CGU
Reprodução/Band
Um servidor público federal da Controladoria-Geral da União (CGU) foi afastado das funções após ser acusado de agredir a ex-companheira e o filho dela, uma criança de apenas quatro anos, no bairro de Águas Claras, no Distrito Federal. O caso, ocorrido nesta semana, passou a ser investigado em duas frentes: policial e administrativa.
De acordo com informações apuradas pela reportagem da Rádio Bandeirantes em Brasília, a Polícia Civil do Distrito Federal instaurou um inquérito policial para apurar as circunstâncias das agressões. Paralelamente, a própria CGU abriu procedimento interno para avaliar a conduta do servidor, que foi afastado das atividades e também perdeu um cargo de chefia que ocupava de forma substituta dentro do órgão.

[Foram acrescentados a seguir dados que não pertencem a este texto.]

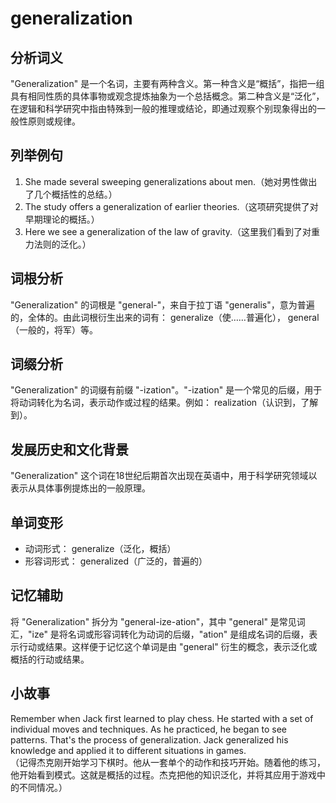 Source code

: # generalization

## 分析词义

  

"Generalization" 是一个名词，主要有两种含义。第一种含义是“概括”，指把一组具有相同性质的具体事物或观念提炼抽象为一个总括概念。第二种含义是“泛化”，在逻辑和科学研究中指由特殊到一般的推理或结论，即通过观察个别现象得出的一般性原则或规律。

  

## 列举例句

  

1.  She made several sweeping generalizations about men.（她对男性做出了几个概括性的总结。）
2.  The study offers a generalization of earlier theories.（这项研究提供了对早期理论的概括。）
3.  Here we see a generalization of the law of gravity.（这里我们看到了对重力法则的泛化。）

  

## 词根分析

  

"Generalization" 的词根是 "general-"，来自于拉丁语 "generalis"，意为普遍的，全体的。由此词根衍生出来的词有： generalize（使……普遍化）， general（一般的，将军）等。

  

## 词缀分析

  

"Generalization" 的词缀有前缀 "-ization"。"-ization" 是一个常见的后缀，用于将动词转化为名词，表示动作或过程的结果。例如： realization（认识到，了解到）。

  

## 发展历史和文化背景

  

"Generalization" 这个词在18世纪后期首次出现在英语中，用于科学研究领域以表示从具体事例提炼出的一般原理。

  

## 单词变形

  

*   动词形式： generalize（泛化，概括）
*   形容词形式： generalized（广泛的，普遍的）

  

## 记忆辅助

  

将 "Generalization" 拆分为 "general-ize-ation"，其中 "general" 是常见词汇，"ize" 是将名词或形容词转化为动词的后缀，"ation" 是组成名词的后缀，表示行动或结果。这样便于记忆这个单词是由 "general" 衍生的概念，表示泛化或概括的行动或结果。

  

## 小故事

  

Remember when Jack first learned to play chess. He started with a set of individual moves and techniques. As he practiced, he began to see patterns. That's the process of generalization. Jack generalized his knowledge and applied it to different situations in games.  
（记得杰克刚开始学习下棋时。他从一套单个的动作和技巧开始。随着他的练习，他开始看到模式。这就是概括的过程。杰克把他的知识泛化，并将其应用于游戏中的不同情况。）
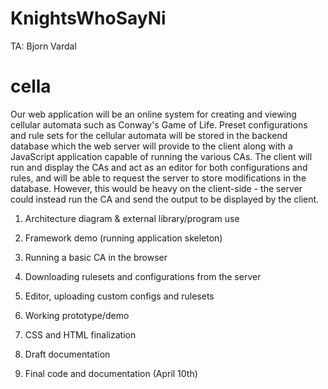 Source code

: KnightsWhoSayNi
===============

TA: Bjorn Vardal

cella
=============

Our web application will be an online system for creating and viewing cellular automata such as Conway's Game of Life.  Preset configurations and rule sets for the cellular automata will be stored in the backend database which the web server will provide to the client along with a JavaScript application capable of running the various CAs. The client will run and display the CAs and act as an editor for both configurations and rules, and will be able to request the server to store modifications in the database. However, this would be heavy on the client-side - the server could instead run the CA and send the output to be displayed by the client. 

1. Architecture diagram & external library/program use

2. Framework demo (running application skeleton)

3. Running a basic CA in the browser

4. Downloading rulesets and configurations from the server

5. Editor, uploading custom configs and rulesets

6. Working prototype/demo

7. CSS and HTML finalization

8. Draft documentation

9. Final code and documentation (April 10th)
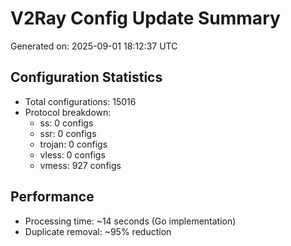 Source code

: # V2Ray Config Update Summary
Generated on: 2025-09-01 18:12:37 UTC

## Configuration Statistics
- Total configurations: 15016
- Protocol breakdown:
  - ss: 0 configs
  - ssr: 0 configs
  - trojan: 0 configs
  - vless: 0 configs
  - vmess: 927 configs

## Performance
- Processing time: ~14 seconds (Go implementation)
- Duplicate removal: ~95% reduction
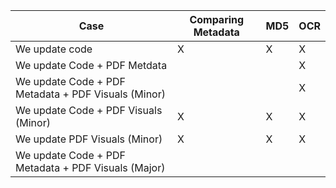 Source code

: | Case | Comparing Metadata | MD5 | OCR |
| ---- | ------------------ | --- | --- |
| We update code | X | X | X |
| We update Code + PDF Metdata | | | X |
| We update Code + PDF Metadata + PDF Visuals (Minor) | | | X |
| We update Code + PDF Visuals (Minor) | X | X | X |
| We update PDF Visuals (Minor) | X | X | X |
| We update Code + PDF Metadata + PDF Visuals (Major) | | | |
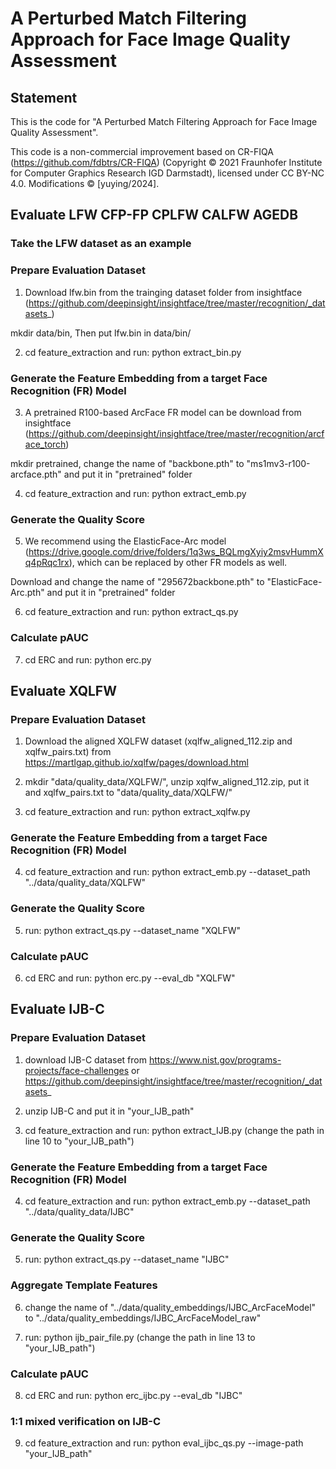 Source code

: # A Perturbed Match Filtering Approach for Face Image Quality Assessment #

## Statement ##
This is the code for "A Perturbed Match Filtering Approach for Face Image Quality Assessment".

This code is a non-commercial improvement based on CR-FIQA (https://github.com/fdbtrs/CR-FIQA) (Copyright © 2021 Fraunhofer Institute for Computer Graphics Research IGD Darmstadt), licensed under CC BY-NC 4.0. Modifications © [yuying/2024].  



## Evaluate  LFW CFP-FP CPLFW CALFW AGEDB ##
### Take the LFW dataset as an example ###

###  Prepare Evaluation Dataset ###
1. Download lfw.bin from the trainging dataset folder from insightface (https://github.com/deepinsight/insightface/tree/master/recognition/_datasets_)

mkdir data/bin, Then put lfw.bin in data/bin/

2. cd feature_extraction and run: python extract_bin.py 


###  Generate the Feature Embedding from a target Face Recognition (FR) Model ###
3. A pretrained R100-based ArcFace FR model can be download from insightface (https://github.com/deepinsight/insightface/tree/master/recognition/arcface_torch)

mkdir pretrained, change the name of "backbone.pth" to "ms1mv3-r100-arcface.pth" and put it in "pretrained" folder

4. cd feature_extraction and run: python extract_emb.py 


###  Generate the Quality Score ###
5. We recommend using the ElasticFace-Arc model (https://drive.google.com/drive/folders/1q3ws_BQLmgXyiy2msvHummXq4pRqc1rx), which can be replaced by other FR models as well.

Download and change the name of "295672backbone.pth" to "ElasticFace-Arc.pth"  and put it in "pretrained" folder

6. cd feature_extraction and run: python extract_qs.py 

### Calculate pAUC ###

7. cd ERC and run: python erc.py





## Evaluate XQLFW ##

###  Prepare Evaluation Dataset ###
1. Download the aligned XQLFW dataset (xqlfw_aligned_112.zip and xqlfw_pairs.txt) from https://martlgap.github.io/xqlfw/pages/download.html

2. mkdir "data/quality_data/XQLFW/", unzip xqlfw_aligned_112.zip, put it and xqlfw_pairs.txt to "data/quality_data/XQLFW/"

3. cd feature_extraction and run: python extract_xqlfw.py

###  Generate the Feature Embedding from a target Face Recognition (FR) Model ###
4. cd feature_extraction and run: python extract_emb.py --dataset_path "../data/quality_data/XQLFW"

### Generate the Quality Score ###
5. run: python extract_qs.py --dataset_name "XQLFW"

### Calculate pAUC ###
6. cd ERC and run: python erc.py --eval_db "XQLFW"




## Evaluate IJB-C ##

###  Prepare Evaluation Dataset ###
1. download IJB-C dataset from https://www.nist.gov/programs-projects/face-challenges or https://github.com/deepinsight/insightface/tree/master/recognition/_datasets_

2. unzip IJB-C and put it in "your_IJB_path"

3. cd feature_extraction and run: python extract_IJB.py (change the path in line 10 to "your_IJB_path")

###  Generate the Feature Embedding from a target Face Recognition (FR) Model ###
4. cd feature_extraction and run: python extract_emb.py --dataset_path "../data/quality_data/IJBC"

### Generate the Quality Score ###
5. run: python extract_qs.py --dataset_name "IJBC"

### Aggregate Template Features ###
6. change the name of "../data/quality_embeddings/IJBC_ArcFaceModel" to "../data/quality_embeddings/IJBC_ArcFaceModel_raw"

7. run: python ijb_pair_file.py (change the path in line 13 to "your_IJB_path")

### Calculate pAUC ###
8. cd ERC and run: python erc_ijbc.py --eval_db "IJBC"

### 1:1 mixed verification on IJB-C ###
9. cd feature_extraction and run: python eval_ijbc_qs.py --image-path "your_IJB_path"

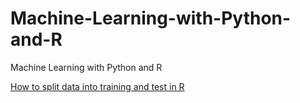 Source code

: # Machine-Learning-with-Python-and-R
Machine Learning with Python and R

[How to split data into training and test in R](https://github.com/gungorMetehan/Machine-Learning-with-Python-and-R/blob/main/R-codes/splitting_data.R)
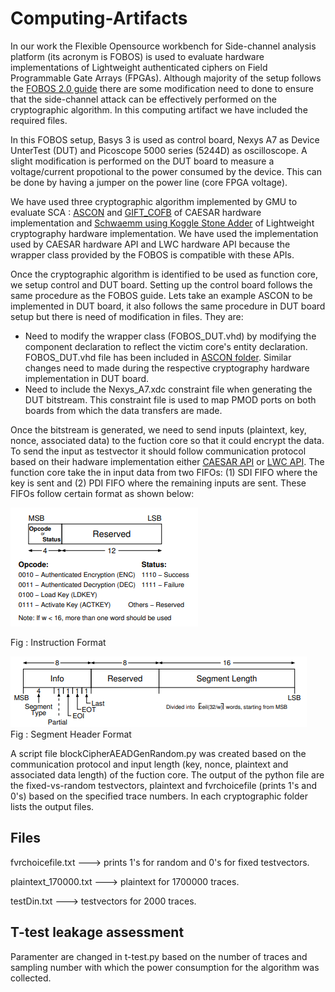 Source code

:# Computing-Artifacts
In our work  the Flexible Opensource workbench for Side-channel analysis platform (its acronym is FOBOS) is used to evaluate hardware implementations of Lightweight authenticated ciphers on Field Programmable Gate Arrays (FPGAs). Although majority of the setup follows the [FOBOS 2.0 guide](https://cryptography.gmu.edu/documentation/fobos/introduction.html) there are some modification need to done to ensure that the side-channel attack can be effectively performed on the cryptographic algorithm. In this computing artifact we have included the required files.

In this FOBOS setup, Basys 3 is used as control board, Nexys A7 as Device UnterTest (DUT) and Picoscope 5000 series (5244D) as oscilloscope. A slight modification is performed on the DUT board to measure a voltage/current propotional to the power consumed by the device. This can be done by having  a jumper on the power line (core FPGA voltage).
 
We have used three cryptographic algorithm implemented by GMU to evaluate SCA : [ASCON](https://cryptography.gmu.edu/athena/index.php?id=CAESAR_source_codes) and [GIFT_COFB](https://cryptography.gmu.edu/athena/index.php?id=CAESAR_source_codes) of CAESAR hardware implementation and [Schwaemm using Koggle Stone Adder](https://github.com/vtsal/schwaemm_ksa_lwc_aead) of Lightweight cryptography hardware implementation. We have used the implementation used by CAESAR hardware API and LWC hardware API because the wrapper class provided by the FOBOS is compatible with these APIs.

Once the cryptographic algorithm is identified to be used as function core, we setup control and DUT board. Setting up the control board follows the same procedure as the FOBOS guide. Lets take an example ASCON to be implemented in DUT board, it also follows the same procedure in DUT board setup but there is need of modification in files. They are:
   * Need to modify the wrapper class (FOBOS_DUT.vhd) by modifying the component declaration to reflect the victim core's entity declaration. FOBOS_DUT.vhd file has been included in [ASCON folder](/ASCON). Similar changes need to made during the respective cryptography hardware implementation in DUT board.
   * Need to include the Nexys_A7.xdc constraint file when generating the DUT bitstream. This constraint file is used to map PMOD ports on both boards from which the data transfers are made.

Once the bitstream is generated, we need to send inputs (plaintext, key, nonce, associated data) to the fuction core so that it could encrypt the data. To send the input as testvector it should follow communication protocol based on their hadware implementation either [CAESAR API](https://eprint.iacr.org/2016/626.pdf) or [LWC API](https://cryptography.gmu.edu/athena/LWC/LWC_HW_API.pdf). The function core take the in input data from two FIFOs: (1) SDI FIFO where the key is sent and (2) PDI FIFO where the remaining inputs are sent. These FIFOs follow certain format as shown below:

![instruction](https://github.com/Aparna1009/Computing-Artifacts/blob/main/instruction.PNG)

Fig : Instruction Format



                    
![segment](https://github.com/Aparna1009/Computing-Artifacts/blob/main/segment.PNG)    
                          Fig : Segment Header Format
                          
                          
A script file blockCipherAEADGenRandom.py was created based on the communication protocol and input length (key, nonce, plaintext and associated data length) of the fuction core. The output of the python file are the fixed-vs-random testvectors, plaintext and fvrchoicefile (prints 1's and 0's) based on the specified trace numbers. In each cryptographic folder lists the output files.

Files
-------
fvrchoicefile.txt  ---> prints 1's for random and 0's for fixed testvectors.

plaintext_170000.txt  ---> plaintext for 1700000 traces.

testDin.txt  ---> testvectors for 2000 traces.

T-test leakage assessment
--------------------------
Paramenter are changed in t-test.py based on the number of traces and sampling number with which the power consumption for the algorithm was collected.
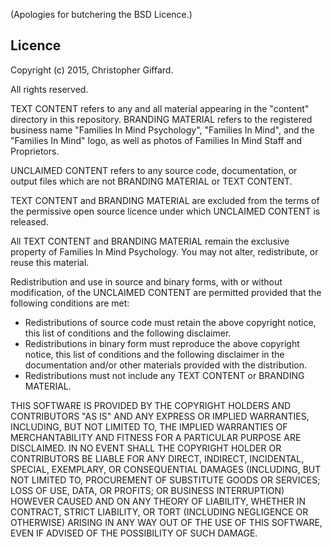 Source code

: (Apologies for butchering the BSD Licence.)

## Licence

Copyright (c) 2015, Christopher Giffard.

All rights reserved.

TEXT CONTENT refers to any and all material appearing in the "content"
directory in this repository. BRANDING MATERIAL refers to the registered business
name "Families In Mind Psychology", "Families In Mind", and the "Families In Mind"
logo, as well as photos of Families In Mind Staff and Proprietors.

UNCLAIMED CONTENT refers to any source code, documentation, or output files which
are not BRANDING MATERIAL or TEXT CONTENT.

TEXT CONTENT and BRANDING MATERIAL are excluded from the terms of the permissive
open source licence under which UNCLAIMED CONTENT is released.

All TEXT CONTENT and BRANDING MATERIAL remain the exclusive property of
Families In Mind Psychology. You may not alter, redistribute, or reuse this material.

Redistribution and use in source and binary forms, with or without modification,
of the UNCLAIMED CONTENT are permitted provided that the following conditions are met:

* Redistributions of source code must retain the above copyright notice, this
  list of conditions and the following disclaimer.
* Redistributions in binary form must reproduce the above copyright notice, this
  list of conditions and the following disclaimer in the documentation and/or
  other materials provided with the distribution.
* Redistributions must not include any TEXT CONTENT or BRANDING MATERIAL.

THIS SOFTWARE IS PROVIDED BY THE COPYRIGHT HOLDERS AND CONTRIBUTORS "AS IS" AND
ANY EXPRESS OR IMPLIED WARRANTIES, INCLUDING, BUT NOT LIMITED TO, THE IMPLIED
WARRANTIES OF MERCHANTABILITY AND FITNESS FOR A PARTICULAR PURPOSE ARE
DISCLAIMED. IN NO EVENT SHALL THE COPYRIGHT HOLDER OR CONTRIBUTORS BE LIABLE FOR 
ANY DIRECT, INDIRECT, INCIDENTAL, SPECIAL, EXEMPLARY, OR CONSEQUENTIAL DAMAGES
(INCLUDING, BUT NOT LIMITED TO, PROCUREMENT OF SUBSTITUTE GOODS OR SERVICES;
LOSS OF USE, DATA, OR PROFITS; OR BUSINESS INTERRUPTION) HOWEVER CAUSED AND ON
ANY THEORY OF LIABILITY, WHETHER IN CONTRACT, STRICT LIABILITY, OR TORT
(INCLUDING NEGLIGENCE OR OTHERWISE) ARISING IN ANY WAY OUT OF THE USE OF THIS
SOFTWARE, EVEN IF ADVISED OF THE POSSIBILITY OF SUCH DAMAGE. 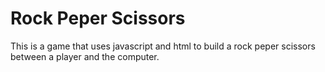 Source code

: # Rock Peper Scissors

This is a game that uses javascript and html to build a rock peper scissors between a player and the computer. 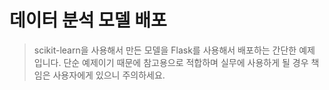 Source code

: # 데이터 분석 모델 배포

> scikit-learn을 사용해서 만든 모델을 Flask를 사용해서 배포하는 간단한 예제 입니다. 
> 단순 예제이기 때문에 참고용으로 적합하며 실무에 사용하게 될 경우 책임은 사용자에게 있으니 주의하세요.

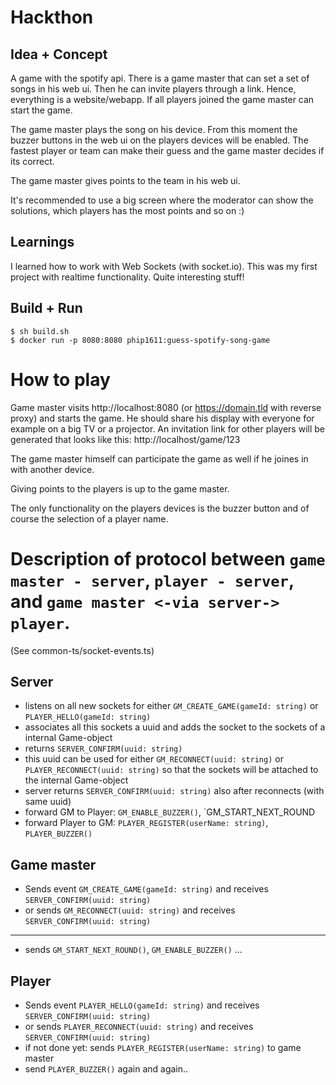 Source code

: # Hackthon

## Idea + Concept
A game with the spotify api. There is a game master that can set a set of songs
in his web ui. Then he can invite players through a link. Hence, everything is a
website/webapp. If all players joined the game master can start the game.

The game master plays the song on his device. From this moment the buzzer buttons
in the web ui on the players devices will be enabled. The fastest player or team can 
make their guess and the game master decides if its correct.

The game master gives points to the team in his web ui.

It's recommended to use a big screen 
where the moderator can show the solutions, which players
has the most points and so on :)

## Learnings
I learned how to work with Web Sockets (with socket.io).
This was my first project with realtime functionality. Quite interesting stuff!


## Build + Run
`$ sh build.sh`\
`$ docker run -p 8080:8080 phip1611:guess-spotify-song-game`

# How to play
Game master visits http://localhost:8080 (or https://domain.tld with reverse proxy)
and starts the game. He should share his display with everyone
 for example on a big TV or a projector. An invitation link for other players will be generated
that looks like this: http://localhost/game/123

The game master himself can participate the game as well if
he joines in with another device.

Giving points to the players is up to the game master.

The only functionality on the players devices is the buzzer button and
of course the selection of a player name.

# Description of protocol between `game master - server`, `player - server`, and `game master <-via server-> player`.
(See common-ts/socket-events.ts)
## Server
- listens on all new sockets for either `GM_CREATE_GAME(gameId: string)` or `PLAYER_HELLO(gameId: string)`
- associates all this sockets a uuid and adds the socket to the sockets of a internal Game-object
- returns `SERVER_CONFIRM(uuid: string)`
- this uuid can be used for either `GM_RECONNECT(uuid: string)` or `PLAYER_RECONNECT(uuid: string)` so that
  the sockets will be attached to the internal Game-object
- server returns `SERVER_CONFIRM(uuid: string)` also after reconnects (with same uuid)
- forward GM to Player: `GM_ENABLE_BUZZER()`, `GM_START_NEXT_ROUND
- forward Player to GM: `PLAYER_REGISTER(userName: string)`, `PLAYER_BUZZER()`
## Game master
- Sends event `GM_CREATE_GAME(gameId: string)` and receives `SERVER_CONFIRM(uuid: string)`
- or sends `GM_RECONNECT(uuid: string)` and receives `SERVER_CONFIRM(uuid: string)`
---
- sends `GM_START_NEXT_ROUND()`, `GM_ENABLE_BUZZER()` ...
## Player
- Sends event `PLAYER_HELLO(gameId: string)` and receives `SERVER_CONFIRM(uuid: string)`
- or sends `PLAYER_RECONNECT(uuid: string)` and receives `SERVER_CONFIRM(uuid: string)`
- if not done yet: sends `PLAYER_REGISTER(userName: string)` to game master
- send `PLAYER_BUZZER()` again and again.. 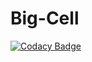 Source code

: # Big-Cell

[![Codacy Badge](https://api.codacy.com/project/badge/Grade/8e479011efc240dca4e58cb414d1c572)](https://app.codacy.com/app/Andersontno/Big-Cell?utm_source=github.com&utm_medium=referral&utm_content=team-ava/Big-Cell&utm_campaign=Badge_Grade_Settings)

Segundo a Controladoria-Geral da União, o afastamento foi imediato após a repercussão do caso. O servidor, de cerca de 50 anos, exercia função de chefia substituta em uma das seções da CGU. A ex-companheira, de aproximadamente 40 anos, e a criança foram as vítimas da agressão, o que aumentou a comoção e a gravidade do episódio.
O caso ocorreu em Águas Claras, região administrativa localizada a cerca de 10 quilômetros do centro de Brasília. A violência contra uma criança de quatro anos provocou forte repercussão não apenas na área policial, mas também no meio político e institucional, levando a manifestações públicas de repúdio.
Em nota e manifestações públicas, autoridades destacaram que não haverá tolerância com atos de violência, especialmente quando envolvem crianças e mulheres. Há pedidos para que o caso seja rigorosamente investigado e para que, confirmadas as agressões, o servidor seja demitido do serviço público, conforme prevê a legislação.
A CGU informou que acompanha o andamento das investigações e reforçou o compromisso institucional com a ética, a integridade e o respeito aos direitos humanos. O órgão destacou que a conduta atribuída ao servidor é incompatível com os princípios que regem a administração pública federal.
O inquérito policial segue em andamento e deverá esclarecer a dinâmica das agressões, além de apontar as responsabilidades criminais do acusado. A depender do resultado das investigações administrativa e policial, o servidor poderá responder tanto na esfera penal quanto na administrativa, com sanções que podem incluir a perda definitiva do cargo.